A 49-year-old woman presented with left visual disturbance. No signs of
Cushing's disease were evident. Basal levels of serum
cortisol and plasma
adrenocorticotropic hormone (
ACTH) were 16.8 microg/dL and 66.0 pg/mL, respectively. MRI demonstrated an irregularly shaped large
pituitary tumor, and the patient then underwent transsphenoidal surgery. By light microscopy the
tumor represented a chromophobic
adenoma with a few of the
adenoma cells showing immunoreactivity for
ACTH. On the basis of clinical and light microscopic examinations, the diagnosis of silent
corticotroph adenoma was made.

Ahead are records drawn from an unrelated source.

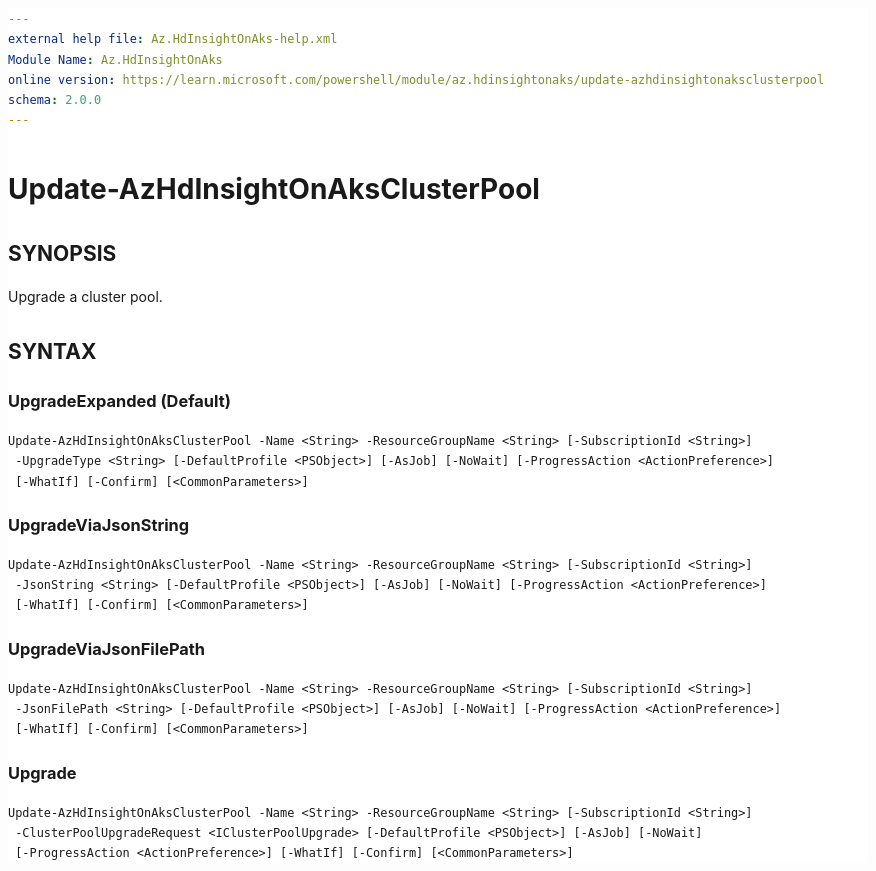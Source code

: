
 ```yaml
---
external help file: Az.HdInsightOnAks-help.xml
Module Name: Az.HdInsightOnAks
online version: https://learn.microsoft.com/powershell/module/az.hdinsightonaks/update-azhdinsightonaksclusterpool
schema: 2.0.0
---
```


# Update-AzHdInsightOnAksClusterPool

## SYNOPSIS
Upgrade a cluster pool.

## SYNTAX

### UpgradeExpanded (Default)
```
Update-AzHdInsightOnAksClusterPool -Name <String> -ResourceGroupName <String> [-SubscriptionId <String>]
 -UpgradeType <String> [-DefaultProfile <PSObject>] [-AsJob] [-NoWait] [-ProgressAction <ActionPreference>]
 [-WhatIf] [-Confirm] [<CommonParameters>]
```

### UpgradeViaJsonString
```
Update-AzHdInsightOnAksClusterPool -Name <String> -ResourceGroupName <String> [-SubscriptionId <String>]
 -JsonString <String> [-DefaultProfile <PSObject>] [-AsJob] [-NoWait] [-ProgressAction <ActionPreference>]
 [-WhatIf] [-Confirm] [<CommonParameters>]
```

### UpgradeViaJsonFilePath
```
Update-AzHdInsightOnAksClusterPool -Name <String> -ResourceGroupName <String> [-SubscriptionId <String>]
 -JsonFilePath <String> [-DefaultProfile <PSObject>] [-AsJob] [-NoWait] [-ProgressAction <ActionPreference>]
 [-WhatIf] [-Confirm] [<CommonParameters>]
```

### Upgrade
```
Update-AzHdInsightOnAksClusterPool -Name <String> -ResourceGroupName <String> [-SubscriptionId <String>]
 -ClusterPoolUpgradeRequest <IClusterPoolUpgrade> [-DefaultProfile <PSObject>] [-AsJob] [-NoWait]
 [-ProgressAction <ActionPreference>] [-WhatIf] [-Confirm] [<CommonParameters>]
```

Electron microscopy, however, demonstrated the honeycomb Golgi complex that has been reported as a typical finding of gonadotroph
adenomas. MRI taken 7 months after the first operation revealed
adenoma regrowth. Transcranial surgery was performed, and histology demonstrated a chromophobic
pituitary adenoma with most cells immunopositive for
ACTH. She was treated with gamma knife postoperatively. Three months later, MRI revealed remarkable shrinkage of the
adenoma, but she developed typical signs and symptoms of
Cushing's disease. Thus, the
hormone immunostaining and biological activity of
pituitary adenomas may change with time.